105 men submitted 141 reviews, and 75 women submitted 107 reviews. Of the full set of 248 reviews, 177—about 71%—contained critical feedback. However, critical feedback was not distributed evenly by gender.

When breaking the reviews down by gender of the person evaluated, 58.9% of the reviews received by men contained critical feedback. 87.9% of the reviews received by women did.

Men are given constructive suggestions. Women are given constructive suggestions – and told to pipe down.

The kinds of observations my friend offers about his reports Jessica and Steve are pretty common. In the 177 reviews where people receive critical feedback, men and women receive different kinds. The critical feedback men receive is heavily geared towards suggestions for additional skills to develop. A few examples:

“Constructive feedback on your performance as a feature crew tester can be summed up by saying that you still have some skills to continue to develop.”

“Hone your strategies for guiding your team and developing their skills. It is important to set proper guidance around priorities and to help as needed in designs and product decisions.”

“There were a few cases where it would have been extremely helpful if you had gone deeper into the details to help move an area forward.”

“Take time to slow down and listen. You would achieve even more.”

Women receive this kind of constructive feedback too. But the women’s reviews include another, sharper element that is absent from the men’s:

“You can come across as abrasive sometimes. I know you don’t mean to, but you need to pay attention to your tone.”

“Your peers sometimes feel that you don’t leave them enough room. Sometimes you need to step back to let others shine.”

“The presentation ultimately went well. But along the way, we discovered many areas for improvement. You would have had an easier time if you had been less judgmental about R—‘s contributions from the beginning.”

This kind of negative personality criticism—watch your tone! step back! stop being so judgmental!—shows up twice in the 83 critical reviews received by men. It shows up in 71 of the 94 critical reviews received by women.

The manager’s gender isn’t a factor.

When I started, I was wondering whether the gender of the manager giving the review would affect the nature of the critical feedback in the review. It didn’t.

62 of the 248 reviews I collected were written by women, including 26 reviews of women and 36 reviews of men. I did find some gender effects in the writing – for instance, the reviews written by women average almost 50% longer than those written by men – but none relevant to this study. Female managers account for just over 23% of the negative critical feedback written in the reviews, which is close to what you’d expect given that they wrote 25% of the reviews to begin with.

So now what?

There’s a common perception that women in technology endure personality feedback that their male peers just don’t receive. Words like bossy, abrasive, strident, and aggressive are used to describe women’s behaviors when they lead; words like emotional and irrational describe their behaviors when they object. All of these words show up at least twice in the women’s review text I reviewed, some much more often. Abrasive alone is used 17 times to describe 13 different women. Among these words, only aggressive shows up in men’s reviews at all. It shows up three times, twice with an exhortation to be more of it.
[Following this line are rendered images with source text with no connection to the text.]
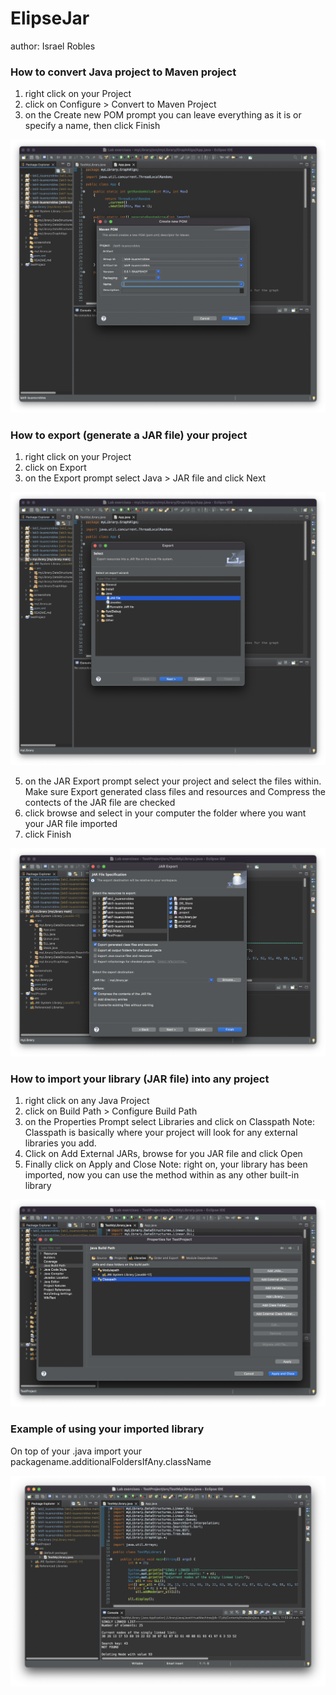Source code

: # ElipseJar

author: Israel Robles

### How to convert Java project to Maven project

1. right click on your Project
2. click on Configure > Convert to Maven Project
4. on the Create new POM prompt you can leave everything as it is or specify a name, then click Finish

![screenshot](pomprompt.png)

### How to export (generate a JAR file) your project

1. right click on your Project
2. click on Export
3. on the Export prompt select Java > JAR file and click Next
   
![screenshot](exportprompt.png)
   
5. on the JAR Export prompt select your project and select the files within.
   Make sure Export generated class files and resources and Compress the contects of the JAR file are checked
6. click browse and select in your computer the folder where you want your JAR file imported
7. click Finish 

![screenshot](jarexportprompt.png)

### How to import your library (JAR file) into any project

1. right click on any Java Project
2. click on Build Path > Configure Build Path
3. on the Properties Prompt select Libraries and click on Classpath
   Note: Classpath is basically where your project will look for any external libraries you add.
4. Click on Add External JARs, browse for you JAR file and click Open
5. Finally click on Apply and Close
   Note: right on, your library has been imported, now you can use the method within as any other built-in library

![screenshot](propertiesprompt.png)

### Example of using your imported library

On top of your .java import your packagename.additionalFoldersIfAny.className

![screenshot](test.png)
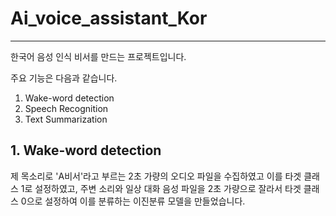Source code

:# Ai_voice_assistant_Kor
---
한국어 음성 인식 비서를 만드는 프로젝트입니다.


주요 기능은 다음과 같습니다.

1. Wake-word detection
2. Speech Recognition
3. Text Summarization


## 1. Wake-word detection
제 목소리로 'A비서'라고 부르는 2초 가량의 오디오 파일을 수집하였고 이를 타겟 클래스 1로 설정하였고,
주변 소리와 일상 대화 음성 파일을 2초 가량으로 잘라서 타겟 클래스 0으로 설정하여 이를 분류하는 이진분류 모델을 만들었습니다.
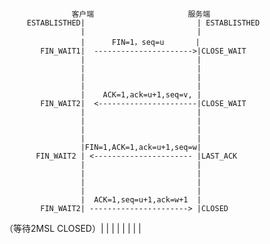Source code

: 


                   客户端                     服务端
         ESTABLISTHED|                         | ESTABLISTHED 
                     |                         |
                     |      FIN=1，seq=u       |        
            FIN_WAIT1|  ---------------------->|CLOSE_WAIT
                     |                         |
                     |                         |
                     |                         |
                     |                         |
                     |    ACK=1,ack=u+1,seq=v, |        
            FIN_WAIT2|  <----------------------|CLOSE_WAIT
                     |                         |
                     |                         |
                     |                         |
                     |                         |
                     |FIN=1,ACK=1,ack=u+1,seq=w|        
           FIN_WAIT2 | <---------------------- |LAST_ACK
                     |                         |
                     |                         |
                     |                         |
                     |                         |
                     |  ACK=1,seq=u+1,ack=w+1  |        
            FIN_WAIT2| ----------------------> |CLOSED
   （等待2MSL CLOSED）|                         |
                     |                         |
                     |                         |
                     |                         |    
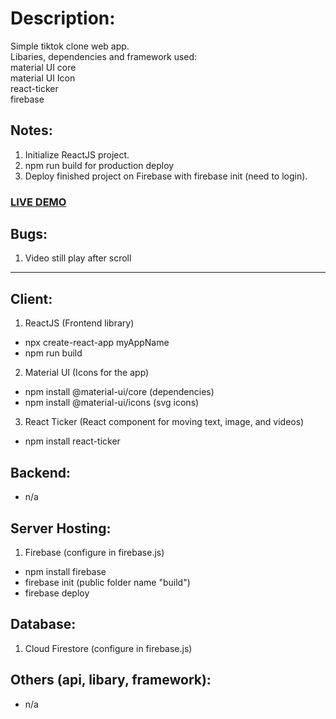 # Description:
Simple tiktok clone web app.  
Libaries, dependencies and framework used:  
material UI core  
material UI Icon  
react-ticker  
firebase  

## Notes:
1. Initialize ReactJS project.
2. npm run build for production deploy
3. Deploy finished project on Firebase with firebase init (need to login). 
### <a href="https://tiktok-clone1.web.app/">LIVE DEMO</a>

## Bugs:
1. Video still play after scroll

***

## Client:
1. ReactJS (Frontend library)
- npx create-react-app myAppName
- npm run build

2. Material UI (Icons for the app)
- npm install @material-ui/core (dependencies)
- npm install @material-ui/icons (svg icons)

3. React Ticker (React component for moving text, image, and videos)
- npm install react-ticker

## Backend:
- n/a

## Server Hosting:
1. Firebase (configure in firebase.js)
- npm install firebase
- firebase init (public folder name "build")
- firebase deploy

## Database:
1. Cloud Firestore (configure in firebase.js)

## Others (api, libary, framework):
- n/a
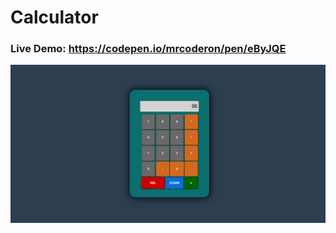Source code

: # Calculator

### Live Demo: https://codepen.io/mrcoderon/pen/eByJQE




<img src="assets/pics/projectimage.png">
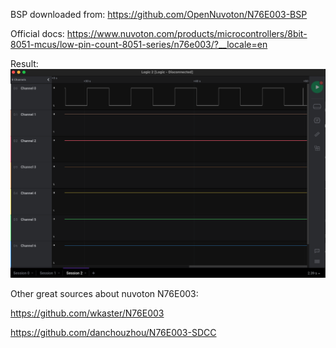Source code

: BSP downloaded from:
https://github.com/OpenNuvoton/N76E003-BSP

Official docs:
https://www.nuvoton.com/products/microcontrollers/8bit-8051-mcus/low-pin-count-8051-series/n76e003/?__locale=en

Result:
![alt Nice image](https://raw.githubusercontent.com/marmolak/hello-nuvoton/master/docs/imgs/logic.png)

Other great sources about nuvoton N76E003:

https://github.com/wkaster/N76E003

https://github.com/danchouzhou/N76E003-SDCC
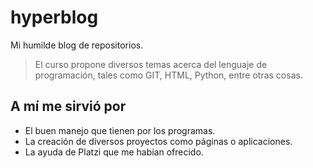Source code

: # hyperblog
Mi humilde blog de repositorios.

> El curso propone diversos temas acerca del lenguaje de programación, tales como GIT, HTML, Python, entre otras cosas.

## A mí me sirvió por
* El buen manejo que tienen por los programas.
* La creación de diversos proyectos como páginas o aplicaciones.
* La ayuda de Platzi que me habían ofrecido.

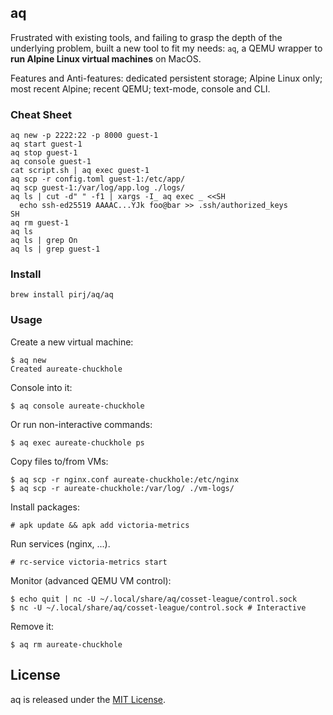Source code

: ## aq

Frustrated with existing tools, and failing to grasp the depth of the underlying problem, built a new tool to fit my needs: `aq`, a QEMU wrapper to **run Alpine Linux virtual machines** on MacOS.

Features and Anti-features: dedicated persistent storage; Alpine Linux only; most recent Alpine; recent QEMU; text-mode, console and CLI.

### Cheat Sheet

    aq new -p 2222:22 -p 8000 guest-1
    aq start guest-1
    aq stop guest-1
    aq console guest-1
    cat script.sh | aq exec guest-1
    aq scp -r config.toml guest-1:/etc/app/
    aq scp guest-1:/var/log/app.log ./logs/
    aq ls | cut -d" " -f1 | xargs -I_ aq exec _ <<SH
      echo ssh-ed25519 AAAAC...YJk foo@bar >> .ssh/authorized_keys
    SH
    aq rm guest-1
    aq ls
    aq ls | grep On
    aq ls | grep guest-1

### Install

    brew install pirj/aq/aq

### Usage

Create a new virtual machine:

    $ aq new
    Created aureate-chuckhole

Console into it:

    $ aq console aureate-chuckhole

Or run non-interactive commands:

    $ aq exec aureate-chuckhole ps

Copy files to/from VMs:

    $ aq scp -r nginx.conf aureate-chuckhole:/etc/nginx
    $ aq scp -r aureate-chuckhole:/var/log/ ./vm-logs/

Install packages:

    # apk update && apk add victoria-metrics

Run services (nginx, ...).

    # rc-service victoria-metrics start

Monitor (advanced QEMU VM control):

    $ echo quit | nc -U ~/.local/share/aq/cosset-league/control.sock
    $ nc -U ~/.local/share/aq/cosset-league/control.sock # Interactive

Remove it:

    $ aq rm aureate-chuckhole

## License

aq is released under the [MIT License](https://opensource.org/licenses/MIT).
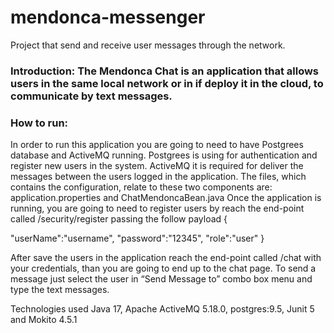 # mendonca-messenger
Project that send and receive user messages through the network.


### Introduction: The Mendonca Chat is an application that allows users in the same local network or in if deploy it in the cloud, to communicate by text messages.

### How to run:
In order to run this application you are going to need to have Postgrees database and ActiveMQ running. 
Postgrees is using for authentication and register new users in the system. 
ActiveMQ it is required for deliver the messages between the users logged in the application.
The files, which contains the configuration, relate to these two components are: application.properties and ChatMendoncaBean.java
Once the application is running, you are going to need to register users by reach the end-point called /security/register passing the follow payload
{

"userName":"username",
"password":"12345",
"role":"user"
}

After save the users in the application reach the end-point called  /chat with your credentials, than you are going to end up to the chat page.
To send a message just select the user in “Send Message to” combo box menu and type the text messages. 

Technologies used Java 17, Apache ActiveMQ 5.18.0, postgres:9.5, Junit 5 and Mokito 4.5.1
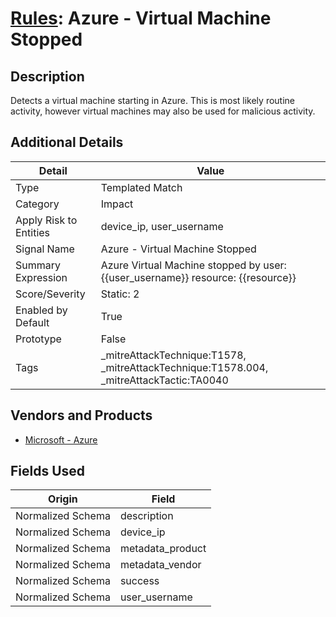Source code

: # [Rules](README.md): Azure - Virtual Machine Stopped

## Description
Detects a virtual machine starting in Azure. This is most likely routine activity, however virtual machines may also be used for malicious activity.

## Additional Details
|Detail|Value|
|----|----|
|Type|Templated Match|
|Category|Impact|
|Apply Risk to Entities|device_ip, user_username|
|Signal Name|Azure - Virtual Machine Stopped|
|Summary Expression|Azure Virtual Machine stopped by user: {{user_username}} resource: {{resource}}|
|Score/Severity|Static: 2|
|Enabled by Default|True|
|Prototype|False|
|Tags|_mitreAttackTechnique:T1578, _mitreAttackTechnique:T1578.004, _mitreAttackTactic:TA0040|
## Vendors and Products
- [Microsoft - Azure](../products/a1225af5-e778-4068-a9a2-47da93d1ff24.md)


## Fields Used

|Origin|Field|
|----|----|
|Normalized Schema|description|
|Normalized Schema|device_ip|
|Normalized Schema|metadata_product|
|Normalized Schema|metadata_vendor|
|Normalized Schema|success|
|Normalized Schema|user_username|


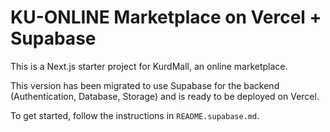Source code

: # KU-ONLINE Marketplace on Vercel + Supabase

This is a Next.js starter project for KurdMall, an online marketplace.

This version has been migrated to use Supabase for the backend (Authentication, Database, Storage) and is ready to be deployed on Vercel.

To get started, follow the instructions in `README.supabase.md`.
As a woman in tech who has been called all of these things before, there is some validation in confirming with data that the pattern is real. But as a leader in tech, I’m aghast at how closely under our noses we let this live.

I only have the data I have. I don’t know whether women were simply more willing to submit reviews that include critical language, or whether men removed language from their review documents before submitting. But the directional indication is striking and calls for further investigation by managers and HR departments. At most mid-size or large tech companies, HR leaders supervise review scores to uncover and correct patterns of systematic bias. This is a call to action to bring the same rigor to the review language itself.